While Glück said she prefers to not overanalyze her own work, she noted that her work fits within traditional poetic motifs.

“Most writers would say that they write about life, death, love and work, with very enormous variations within those categories,” she said. These themes recur in her 1986 poetry collection, “The Triumph of Achilles,” in her 2006 National Book Award Finalist “Averno” and most recently in the 2014 collection, “Faithful and Virtuous Night.”

The National Humanities Medal is just the most recent prize on Glück’s long list of accolades. In 1993 she won the Pulitzer Prize for her poetry collection “Wild Iris” and in 2001 was awarded Yale’s Bollingen Prize for a life’s work of exceptional poetry. From 2003 to 2004, she served as the United States Poet Laureate.

Nonetheless, Glück maintained that her awards are not her legacy. Rather, she said, “I would hope that I’m writing things that people would read for a long time.”

Instead, Glück views teaching as an essential part of her literary legacy. By teaching, she is able to both honor the great teachers who helped her improve her writing and share her gifts with future generations.

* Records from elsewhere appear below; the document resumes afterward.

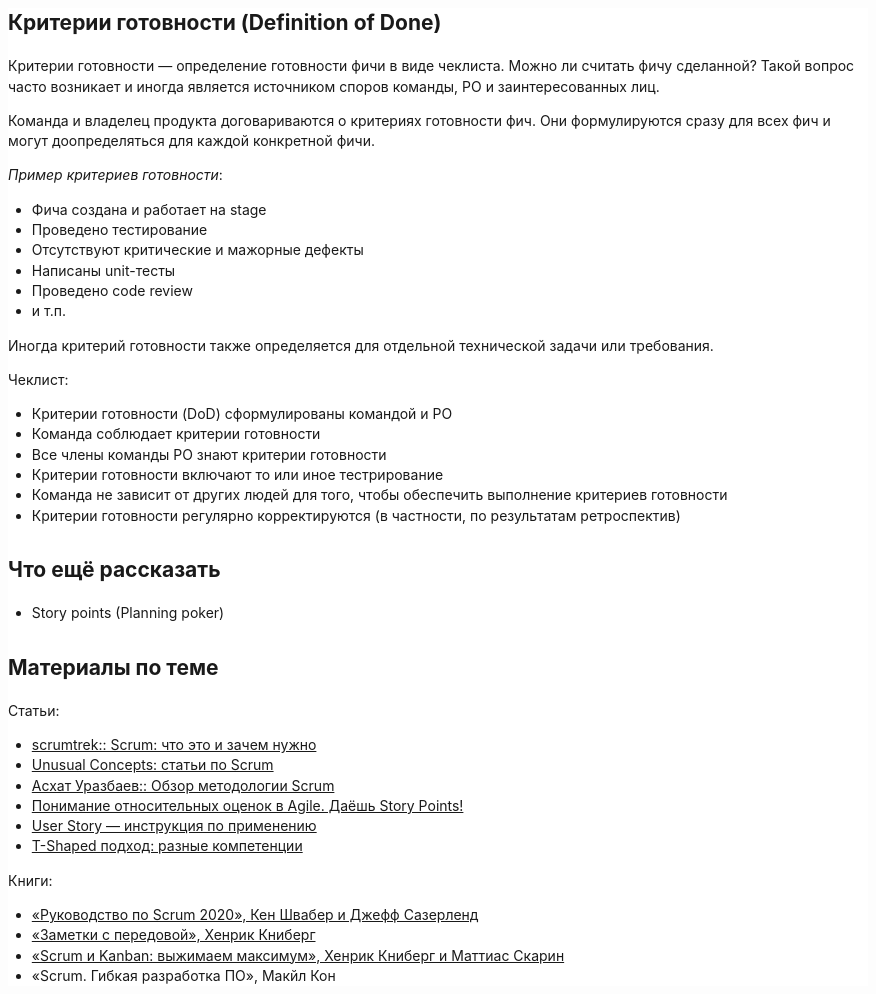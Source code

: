 
## Критерии готовности (Definition of Done)

Критерии готовности — определение готовности фичи в виде чеклиста.
Можно ли считать фичу сделанной? Такой вопрос часто возникает и иногда является источником споров команды, PO и заинтересованных лиц.

Команда и владелец продукта договариваются о критериях готовности фич. Они формулируются сразу для всех фич и могут доопределяться для каждой конкретной фичи.

*Пример критериев готовности*:
- Фича создана и работает на stage
- Проведено тестирование
- Отсутствуют критические и мажорные дефекты
- Написаны unit-тесты
- Проведено code review
- и т.п.

Иногда критерий готовности также определяется для отдельной технической задачи или требования.

Чеклист:
- Критерии готовности (DoD) сформулированы командой и PO
- Команда соблюдает критерии готовности
- Все члены команды PO знают критерии готовности
- Критерии готовности включают то или иное тестрирование
- Команда не зависит от других людей для того, чтобы обеспечить выполнение критериев готовности
- Критерии готовности регулярно корректируются (в частности, по результатам ретроспектив)

## Что ещё рассказать

- Story points (Planning poker)


## Материалы по теме

Статьи:
- [scrumtrek:: Scrum: что это и зачем нужно](https://scrumtrek.ru/blog/agile-scrum/3777/scrum-chto-eto/)
- [Unusual Concepts: статьи по Scrum](https://blog.unusual-concepts.ru/agilebasics-scrum/)
- [Асхат Уразбаев:: Обзор методологии Scrum](http://citforum.ru/SE/project/scrum/)
- [Понимание относительных оценок в Agile. Даёшь Story Points!](https://vc.ru/u/370941-sergey-krasavin/285611-ponimanie-otnositelnyh-ocenok-v-agile-daesh-story-points)
- [User Story — инструкция по применению](https://scrumtrek.ru/blog/product-management/3364/user-story-instruktsiya-po-primeneniyu/)
- [T-Shaped подход: разные компетенции](https://tilda.education/articles-how-to-be-t-shaped-person)

Книги:
- [«Руководство по Scrum 2020», Кен Швабер и Джефф Сазерленд](https://scrumguides.org/docs/scrumguide/v2020/2020-Scrum-Guide-Russian.pdf)
- [«Заметки с передовой», Хенрик Книберг](http://scrum.org.ua/wp-content/uploads/2008/12/scrum_xp-from-the-trenches-rus-final.pdf)
- [«Scrum и Kanban: выжимаем максимум», Хенрик Книберг и Маттиас Скарин](http://scrum.org.ua/wp-content/uploads/ScrumAndKanbanRuFinal.pdf)
- «Scrum. Гибкая разработка ПО», Макйл Кон
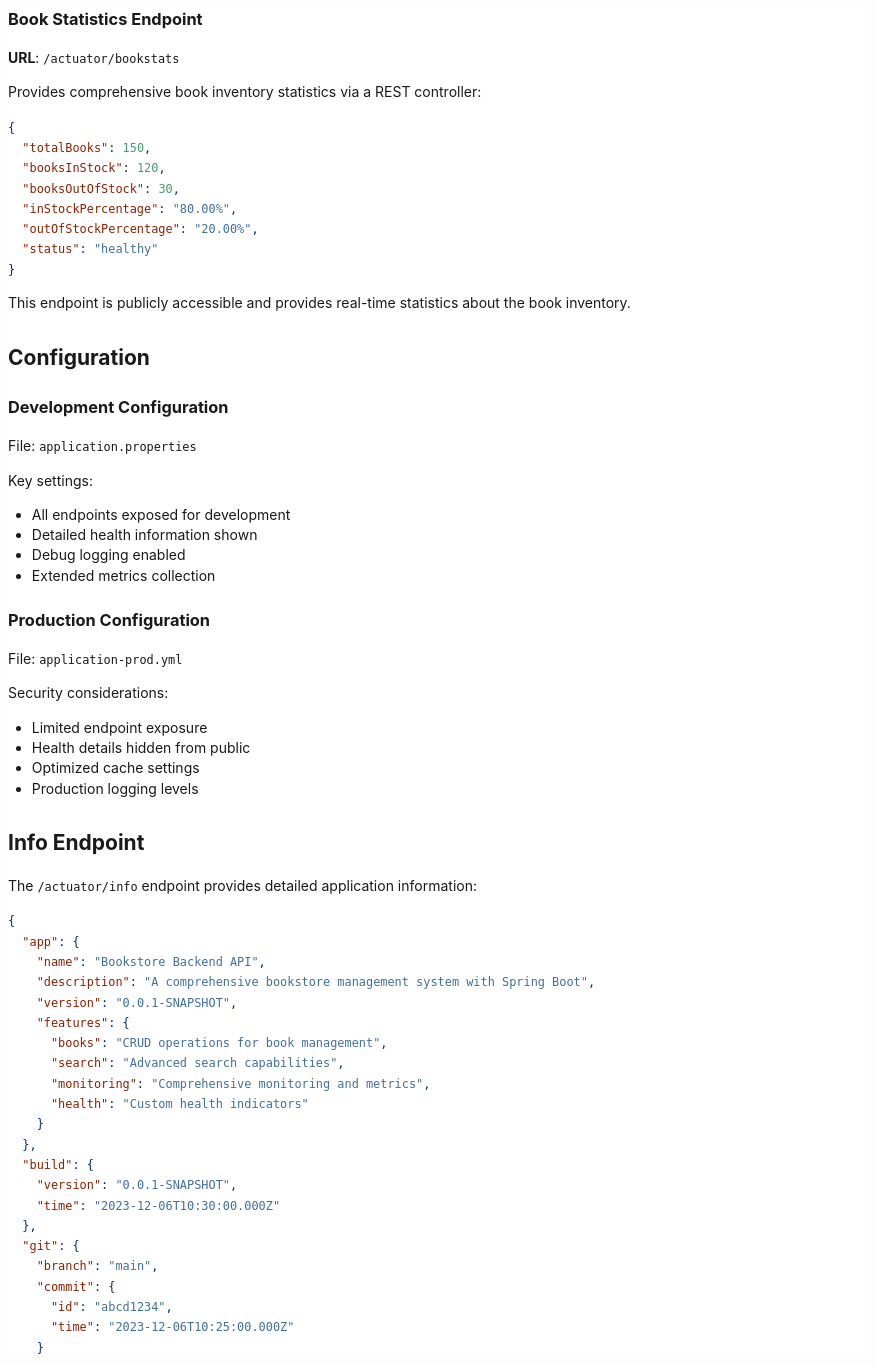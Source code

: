 ### Book Statistics Endpoint
**URL**: `/actuator/bookstats`

Provides comprehensive book inventory statistics via a REST controller:
```json
{
  "totalBooks": 150,
  "booksInStock": 120,
  "booksOutOfStock": 30,
  "inStockPercentage": "80.00%",
  "outOfStockPercentage": "20.00%",
  "status": "healthy"
}
```

This endpoint is publicly accessible and provides real-time statistics about the book inventory.

## Configuration

### Development Configuration
File: `application.properties`

Key settings:
- All endpoints exposed for development
- Detailed health information shown
- Debug logging enabled
- Extended metrics collection

### Production Configuration
File: `application-prod.yml`

Security considerations:
- Limited endpoint exposure
- Health details hidden from public
- Optimized cache settings
- Production logging levels

## Info Endpoint

The `/actuator/info` endpoint provides detailed application information:

```json
{
  "app": {
    "name": "Bookstore Backend API",
    "description": "A comprehensive bookstore management system with Spring Boot",
    "version": "0.0.1-SNAPSHOT",
    "features": {
      "books": "CRUD operations for book management",
      "search": "Advanced search capabilities",
      "monitoring": "Comprehensive monitoring and metrics",
      "health": "Custom health indicators"
    }
  },
  "build": {
    "version": "0.0.1-SNAPSHOT",
    "time": "2023-12-06T10:30:00.000Z"
  },
  "git": {
    "branch": "main",
    "commit": {
      "id": "abcd1234",
      "time": "2023-12-06T10:25:00.000Z"
    }
```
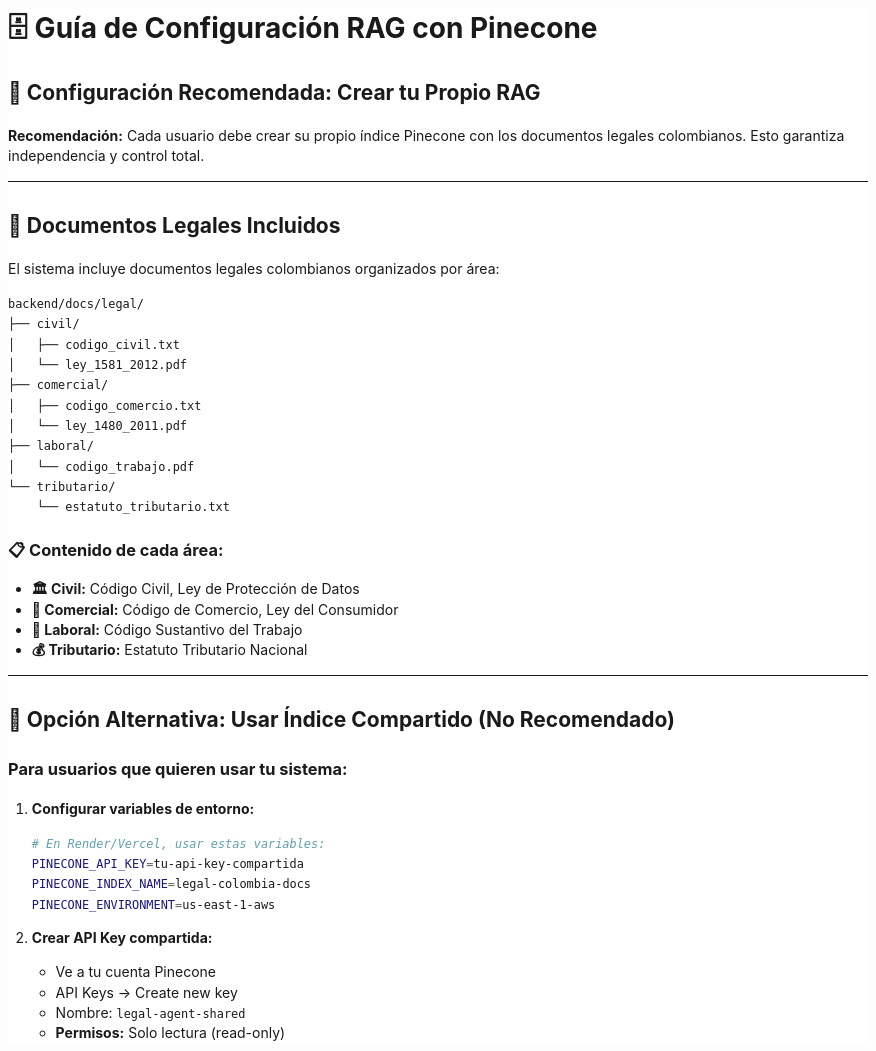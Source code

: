 # 🗄️ Guía de Configuración RAG con Pinecone

## 🎯 Configuración Recomendada: Crear tu Propio RAG

**Recomendación:** Cada usuario debe crear su propio índice Pinecone con los documentos legales colombianos. Esto garantiza independencia y control total.

---

## 📁 Documentos Legales Incluidos

El sistema incluye documentos legales colombianos organizados por área:

```
backend/docs/legal/
├── civil/
│   ├── codigo_civil.txt
│   └── ley_1581_2012.pdf
├── comercial/
│   ├── codigo_comercio.txt
│   └── ley_1480_2011.pdf
├── laboral/
│   └── codigo_trabajo.pdf
└── tributario/
    └── estatuto_tributario.txt
```

### 📋 Contenido de cada área:

- **🏛️ Civil:** Código Civil, Ley de Protección de Datos
- **🏪 Comercial:** Código de Comercio, Ley del Consumidor
- **👥 Laboral:** Código Sustantivo del Trabajo
- **💰 Tributario:** Estatuto Tributario Nacional

---

## 🚀 Opción Alternativa: Usar Índice Compartido (No Recomendado)

### Para usuarios que quieren usar tu sistema:

1. **Configurar variables de entorno:**
   ```bash
   # En Render/Vercel, usar estas variables:
   PINECONE_API_KEY=tu-api-key-compartida
   PINECONE_INDEX_NAME=legal-colombia-docs
   PINECONE_ENVIRONMENT=us-east-1-aws
   ```

2. **Crear API Key compartida:**
   - Ve a tu cuenta Pinecone
   - API Keys → Create new key
   - Nombre: `legal-agent-shared`
   - **Permisos:** Solo lectura (read-only)
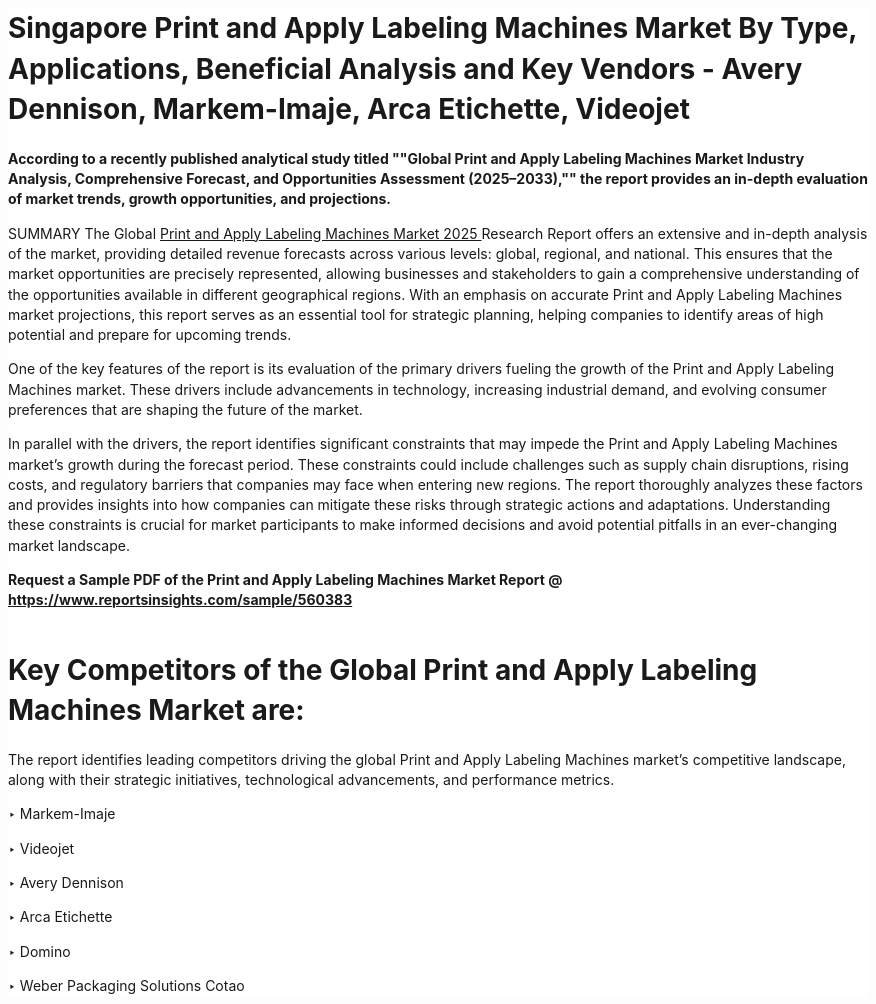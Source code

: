 # Singapore Print and Apply Labeling Machines Market By Type, Applications, Beneficial Analysis and Key Vendors - Avery Dennison, Markem-Imaje, Arca Etichette, Videojet

<strong>According to a recently published analytical study titled ""Global Print and Apply Labeling Machines Market Industry Analysis, Comprehensive Forecast, and Opportunities Assessment (2025–2033),"" the report provides an in-depth evaluation of market trends, growth opportunities, and projections.</strong>

SUMMARY The Global <a href=https://www.reportsinsights.com/sample/560383>Print and Apply Labeling Machines Market 2025 </a> Research Report offers an extensive and in-depth analysis of the market, providing detailed revenue forecasts across various levels: global, regional, and national. This ensures that the market opportunities are precisely represented, allowing businesses and stakeholders to gain a comprehensive understanding of the opportunities available in different geographical regions. With an emphasis on accurate Print and Apply Labeling Machines market projections, this report serves as an essential tool for strategic planning, helping companies to identify areas of high potential and prepare for upcoming trends.

One of the key features of the report is its evaluation of the primary drivers fueling the growth of the Print and Apply Labeling Machines market. These drivers include advancements in technology, increasing industrial demand, and evolving consumer preferences that are shaping the future of the market. 

In parallel with the drivers, the report identifies significant constraints that may impede the Print and Apply Labeling Machines market’s growth during the forecast period. These constraints could include challenges such as supply chain disruptions, rising costs, and regulatory barriers that companies may face when entering new regions. The report thoroughly analyzes these factors and provides insights into how companies can mitigate these risks through strategic actions and adaptations. Understanding these constraints is crucial for market participants to make informed decisions and avoid potential pitfalls in an ever-changing market landscape.

<strong>Request a Sample PDF of the Print and Apply Labeling Machines Market Report </strong><strong>@<a href=https://www.reportsinsights.com/sample/560383> https://www.reportsinsights.com/sample/560383</a></strong></font>

# <strong>Key Competitors of the Global Print and Apply Labeling Machines Market are:</strong>

The report identifies leading competitors driving the global Print and Apply Labeling Machines market’s competitive landscape, along with their strategic initiatives, technological advancements, and performance metrics.

‣ Markem-Imaje

‣ Videojet

‣ Avery Dennison

‣ Arca Etichette

‣ Domino

‣ Weber Packaging Solutions Cotao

As an added benefit, teaching seems to help her write, she said. “Teaching keeps me alive in my mind,” said Glück.

“In reality, the value of having someone like Louise Glück is not the awards that she wins but her absolute dedication as a teacher, her commitment to working with students and helping them become the writers they have it in them to be,” Deming said. “She’s about as necessary a poet as we have in these days when language feels so fraught and embattled.”

Glück’s essay collection “American Originality: Essays on Poetry” is set to be published in March 2017.